How to avoid or recover from stagnation, Jacobs was saying, is the central question of economic life, with no clear answer. Yet it is roundly ignored. In the Berkeley Public Library a few years ago, I picked up an introductory economics textbook for junior colleges, 700 pages long. It had one page — fact-free, poorly-written — about where new goods and services come from. This is typical of the introductory economics textbooks I’ve seen. It reflects the profession as a whole: I estimate about 1% of mainstream economic research is about innovation. It should be half the field.
To study innovation is to study what controls it, what makes the rate of innovation go up or down. Thorstein Veblen (not a mainstream economist) wrote one essay and two books about it. Adam Smith wrote nothing interesting about it, as far as I know, nor did Keynes. I remember nothing interesting about it in The Worldly Philosophers by Heilbroner, including the chapters on Schumpeter and Veblen. There have been no Nobel Prizes about it. (Among the Economics prize-winners, Robert Fogle has done the best work about it, whereas Samuelson’s textbook is a monument to lack of understanding of innovation and its importance.) Ed Glaeser’s new book The Triumph of the City emphasizes that cities boost innovation but Jacobs said this 40 years ago. Because cities tend to grow (increasing innovation as they grow), why do whole societies stagnate? Apparently a countervailing force overcomes the innovative power of cities. I have never heard an economist make this point nor say what the countervailing force might be.
In Collapse, Jared Diamond showed how whole societies collapsed (ran out of food and disappeared) when they failed to innovate enough. Instead of blaming lack of innovation, Diamond blames overfishing, overhunting, soil problems, and so on. His list of “different” causes of collapse is like a list of “different” kinds of paranoia: persecution by the FBI, persecution by the CIA, persecution by the police, and so on. If a society does the same thing over and over, at increasing intensity, eventually it will collapse. The collapse may have many proximate causes.

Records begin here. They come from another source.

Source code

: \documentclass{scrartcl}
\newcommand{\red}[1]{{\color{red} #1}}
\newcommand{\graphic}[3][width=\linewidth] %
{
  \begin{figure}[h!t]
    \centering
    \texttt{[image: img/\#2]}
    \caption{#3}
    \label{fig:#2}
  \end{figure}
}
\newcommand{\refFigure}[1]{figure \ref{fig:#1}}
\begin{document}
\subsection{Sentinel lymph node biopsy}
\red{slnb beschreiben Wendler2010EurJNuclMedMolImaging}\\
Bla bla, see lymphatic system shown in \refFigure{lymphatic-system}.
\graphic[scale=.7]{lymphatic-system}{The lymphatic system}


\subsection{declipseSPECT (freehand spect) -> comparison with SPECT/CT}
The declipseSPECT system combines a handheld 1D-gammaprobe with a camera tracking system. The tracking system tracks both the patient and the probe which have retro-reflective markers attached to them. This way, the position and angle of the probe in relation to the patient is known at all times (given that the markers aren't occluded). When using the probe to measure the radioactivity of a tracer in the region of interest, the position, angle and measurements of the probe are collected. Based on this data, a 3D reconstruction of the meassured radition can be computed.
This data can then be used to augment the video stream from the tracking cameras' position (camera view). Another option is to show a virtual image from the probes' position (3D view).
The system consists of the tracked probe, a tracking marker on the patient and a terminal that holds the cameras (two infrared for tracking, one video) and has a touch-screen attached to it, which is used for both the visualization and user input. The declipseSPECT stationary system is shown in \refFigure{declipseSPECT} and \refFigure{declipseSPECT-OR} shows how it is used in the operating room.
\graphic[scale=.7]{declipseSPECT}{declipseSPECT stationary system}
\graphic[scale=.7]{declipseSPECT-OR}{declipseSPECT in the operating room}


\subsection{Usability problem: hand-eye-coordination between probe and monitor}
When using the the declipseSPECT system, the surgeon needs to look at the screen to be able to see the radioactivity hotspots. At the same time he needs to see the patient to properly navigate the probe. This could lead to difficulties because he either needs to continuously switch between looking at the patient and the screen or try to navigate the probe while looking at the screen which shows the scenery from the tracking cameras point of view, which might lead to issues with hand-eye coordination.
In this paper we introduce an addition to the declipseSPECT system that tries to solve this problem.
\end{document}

Tyler does not assume that all growth is good. Perhaps influenced by Robin Hanson, he points out that vast health care spending has done little for American health. Much poorer countries get the same results. When you spend four times as much but get the same results, it implies stagnation. Presumably the 20% we share with poor counties is spent on the oldest stuff. If so, the most recent 80% of growth was worthless and a great deal of it has been a kind of churning, useless research passed off as useful. It entered the health care system, people paid for it, but it didn’t help them. It is entirely possible that some of the expensive health care found in America but not poor countries is beneficial and some of it is harmful.
Tyler sees the forest — a society-wide failure to solve important problems. The tremendous accomplishment of his book is to bring the puzzle of stagnation to mainstream economic attention (“the most talked-about economics book of the year so far” according to this review). I am too far from economics to guess what influence it will have on research, but if mainstream economics becomes even 2% about innovation and stagnation (= lack of useful innovation), that will be great intellectual progress.